In some ways, being labeled a "jazz act" can limit an artist's scope and even their audience, yet Soulive has dodged this bullet. The New York City trio has managed to lure everyone from jazz enthusiasts, hip-hop fans and Phish heads to their live shows. Part of their success stems from the band's knack at taking an age-old form like jazz, funking it up and then making it relevant with a tinge of urban flavor that's more hip than hop.

"Jazz is such a weird term," says guitarist Eric Krasno. "Our music is improvisational, but it's also groove-oriented and people can get down to it."

Ever since the late '90s, Soulive (Krasno and brothers Alan Evans on drums and Neal Evans on organ) has created music that's as challenging as it is stimulating. And this year's self-titled live effort (their fifth overall) presents a style that's articulate yet accessible, with funk that grooves and moves, and a spontaneity that recalls a jam band (minus the hallucinogens and the half-hour opuses). With Alan's beat backbone pivoting around Krasno's guitar lines and Neal's psychedelic Wurlitzer/Hammond organic soul, it's music that thrives onstage.

"It always made sense for us to make a live album, and I always felt that we should have done one," Krasno says. "Studio albums are fine, but they don't really fully represent the group."

The members of Soulive met at a music festival in Northampton, Mass., where Krasno and the Evans brothers played in their respective bands. From that show, the three developed a mutual musical admiration for one another. Four years later when Krasno's group (Lettuce) was beginning to go stale, he got a phone call from the brothers, who wanted to put together another band. "Once we got together and started playing, it clicked," Krasno says.

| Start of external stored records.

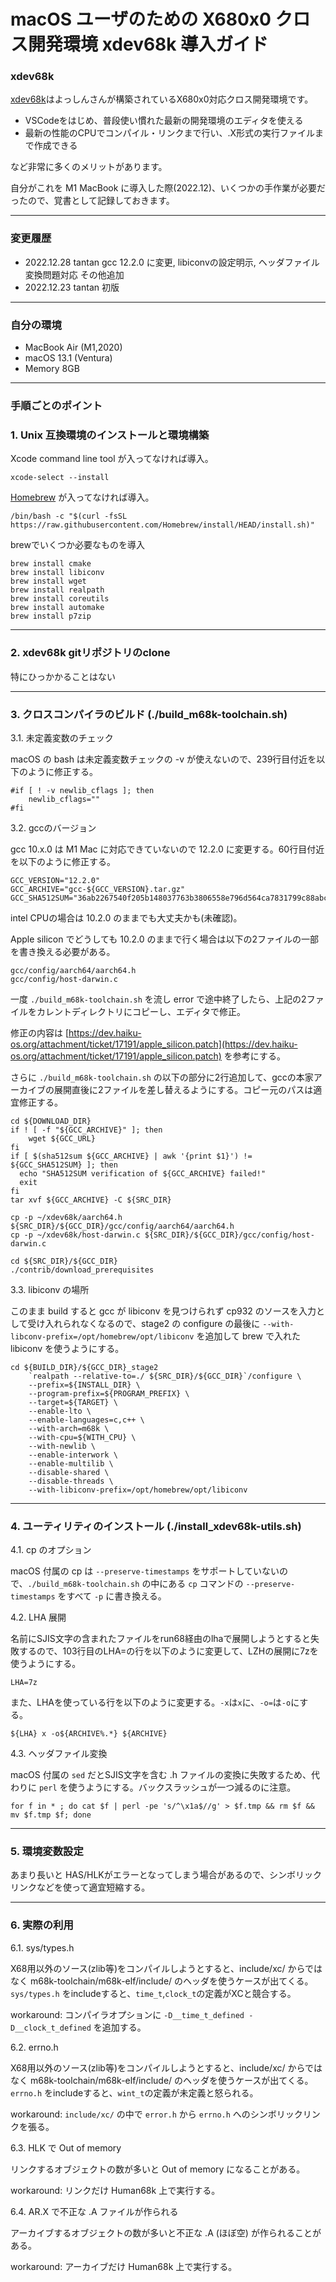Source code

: # macOS ユーザのための X680x0 クロス開発環境 xdev68k 導入ガイド

### xdev68k

[xdev68k](https://github.com/yosshin4004/xdev68k)はよっしんさんが構築されているX680x0対応クロス開発環境です。

- VSCodeをはじめ、普段使い慣れた最新の開発環境のエディタを使える
- 最新の性能のCPUでコンパイル・リンクまで行い、.X形式の実行ファイルまで作成できる

など非常に多くのメリットがあります。

自分がこれを M1 MacBook に導入した際(2022.12)、いくつかの手作業が必要だったので、覚書として記録しておきます。

---

### 変更履歴

* 2022.12.28 tantan gcc 12.2.0 に変更, libiconvの設定明示, ヘッダファイル変換問題対応 その他追加
* 2022.12.23 tantan 初版

---

### 自分の環境

- MacBook Air (M1,2020)
- macOS 13.1 (Ventura)
- Memory 8GB

---

### 手順ごとのポイント

### 1. Unix 互換環境のインストールと環境構築

Xcode command line tool が入ってなければ導入。

    xcode-select --install

[Homebrew](https://brew.sh/) が入ってなければ導入。

    /bin/bash -c "$(curl -fsSL https://raw.githubusercontent.com/Homebrew/install/HEAD/install.sh)"

brewでいくつか必要なものを導入

    brew install cmake
    brew install libiconv
    brew install wget
    brew install realpath
    brew install coreutils
    brew install automake
    brew install p7zip

---

### 2. xdev68k gitリポジトリのclone

特にひっかかることはない

---

### 3. クロスコンパイラのビルド (./build_m68k-toolchain.sh)

3.1. 未定義変数のチェック

macOS の bash は未定義変数チェックの -v が使えないので、239行目付近を以下のように修正する。

    #if [ ! -v newlib_cflags ]; then
	    newlib_cflags=""
    #fi

3.2. gccのバージョン

gcc 10.x.0 は M1 Mac に対応できていないので 12.2.0 に変更する。60行目付近を以下のように修正する。

    GCC_VERSION="12.2.0"
    GCC_ARCHIVE="gcc-${GCC_VERSION}.tar.gz"
    GCC_SHA512SUM="36ab2267540f205b148037763b3806558e796d564ca7831799c88abcf03393c6dc2cdc9d53e8f094f6dc1245e47a406e1782604eb9d119410d406032f59c1544"

intel CPUの場合は 10.2.0 のままでも大丈夫かも(未確認)。

Apple silicon でどうしても 10.2.0 のままで行く場合は以下の2ファイルの一部を書き換える必要がある。

    gcc/config/aarch64/aarch64.h
    gcc/config/host-darwin.c

一度 `./build_m68k-toolchain.sh` を流し error で途中終了したら、上記の2ファイルをカレントディレクトリにコピーし、エディタで修正。

修正の内容は [https://dev.haiku-os.org/attachment/ticket/17191/apple_silicon.patch](https://dev.haiku-os.org/attachment/ticket/17191/apple_silicon.patch) を参考にする。

さらに `./build_m68k-toolchain.sh` の以下の部分に2行追加して、gccの本家アーカイブの展開直後に2ファイルを差し替えるようにする。コピー元のパスは適宜修正する。

    cd ${DOWNLOAD_DIR}
    if ! [ -f "${GCC_ARCHIVE}" ]; then
        wget ${GCC_URL}
    fi
    if [ $(sha512sum ${GCC_ARCHIVE} | awk '{print $1}') != ${GCC_SHA512SUM} ]; then
      echo "SHA512SUM verification of ${GCC_ARCHIVE} failed!"
      exit
    fi
    tar xvf ${GCC_ARCHIVE} -C ${SRC_DIR}

    cp -p ~/xdev68k/aarch64.h ${SRC_DIR}/${GCC_DIR}/gcc/config/aarch64/aarch64.h
    cp -p ~/xdev68k/host-darwin.c ${SRC_DIR}/${GCC_DIR}/gcc/config/host-darwin.c

    cd ${SRC_DIR}/${GCC_DIR}
    ./contrib/download_prerequisites

3.3. libiconv の場所

このまま build すると gcc が libiconv を見つけられず cp932 のソースを入力として受け入れられなくなるので、stage2 の configure の最後に `--with-libconv-prefix=/opt/homebrew/opt/libiconv` を追加して brew で入れた libiconv を使うようにする。

    cd ${BUILD_DIR}/${GCC_DIR}_stage2
        `realpath --relative-to=./ ${SRC_DIR}/${GCC_DIR}`/configure \
        --prefix=${INSTALL_DIR} \
        --program-prefix=${PROGRAM_PREFIX} \
        --target=${TARGET} \
        --enable-lto \
        --enable-languages=c,c++ \
        --with-arch=m68k \
        --with-cpu=${WITH_CPU} \
        --with-newlib \
        --enable-interwork \
        --enable-multilib \
        --disable-shared \
        --disable-threads \
        --with-libiconv-prefix=/opt/homebrew/opt/libiconv

---

### 4. ユーティリティのインストール (./install_xdev68k-utils.sh)

4.1. cp のオプション

macOS 付属の cp は `--preserve-timestamps` をサポートしていないので、`./build_m68k-toolchain.sh` の中にある
`cp` コマンドの `--preserve-timestamps` をすべて `-p` に書き換える。


4.2. LHA 展開

名前にSJIS文字の含まれたファイルをrun68経由のlhaで展開しようとすると失敗するので、103行目のLHA=の行を以下のように変更して、LZHの展開に7zを使うようにする。

    LHA=7z

また、LHAを使っている行を以下のように変更する。`-x`は`x`に、`-o=`は`-o`にする。

    ${LHA} x -o${ARCHIVE%.*} ${ARCHIVE}

4.3. ヘッダファイル変換

macOS 付属の `sed` だとSJIS文字を含む .h ファイルの変換に失敗するため、代わりに `perl` を使うようにする。バックスラッシュが一つ減るのに注意。

    for f in * ; do cat $f | perl -pe 's/^\x1a$//g' > $f.tmp && rm $f && mv $f.tmp $f; done

---

### 5. 環境変数設定

あまり長いと HAS/HLKがエラーとなってしまう場合があるので、シンボリックリンクなどを使って適宜短縮する。

---

### 6. 実際の利用

6.1. sys/types.h

X68用以外のソース(zlib等)をコンパイルしようとすると、include/xc/ からではなく m68k-toolchain/m68k-elf/include/ のヘッダを使うケースが出てくる。
`sys/types.h` をincludeすると、`time_t`,`clock_t`の定義がXCと競合する。

workaround: コンパイラオプションに `-D__time_t_defined -D__clock_t_defined` を追加する。

6.2. errno.h

X68用以外のソース(zlib等)をコンパイルしようとすると、include/xc/ からではなく m68k-toolchain/m68k-elf/include/ のヘッダを使うケースが出てくる。
`errno.h` をincludeすると、`wint_t`の定義が未定義と怒られる。

workaround: `include/xc/` の中で `error.h` から `errno.h` へのシンボリックリンクを張る。

6.3. HLK で Out of memory

リンクするオブジェクトの数が多いと Out of memory になることがある。

workaround: リンクだけ Human68k 上で実行する。

6.4. AR.X で不正な .A ファイルが作られる

アーカイブするオブジェクトの数が多いと不正な .A (ほぼ空) が作られることがある。

workaround: アーカイブだけ Human68k 上で実行する。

The first improvised session went so well that it would become their 1999 debut EP, "Get Down!," which the band recorded in one take. "That was the first spark of the whole thing," Krasno remembers. The band also self-released its 2000 sophomore full-length "Turn It Out" through its own Velour Recordings.

The band toured regularly and started branching out from the Northeast, although their following grew considerably when they landed prime opening spots for John Scofield, then arena acts like The Rolling Stones and Dave Matthews (who appears on a remake of Ani DiFranco's "Joyful Girl" found on Soulive's 2002 "Next" album).

The trio eventually drew the attention of Blue Note, who inked them and released 2001's "Doin' Something," "Next" and this year's live album.

Being in a power-trio suits Krasno.

"When we started performing, that's just how we did it because it made sense," he says. "I'm not only between these two guys [onstage] that are great musicians, but they have a deeper connection than you could image. The communication is so open in the way that they set up. They face each other, and I'm in the middle, and I catch that communication between them. They're so connected it's like they're one being."

Even though they're signed to a prominent jazz label, the band doesn't want to be pigeonholed into the form. "If anyone wants to label us, I'm not against it," Krasno says. "But I don't like to label just because music is so broad nowadays. A lot of the stuff we're doing has elements of everything."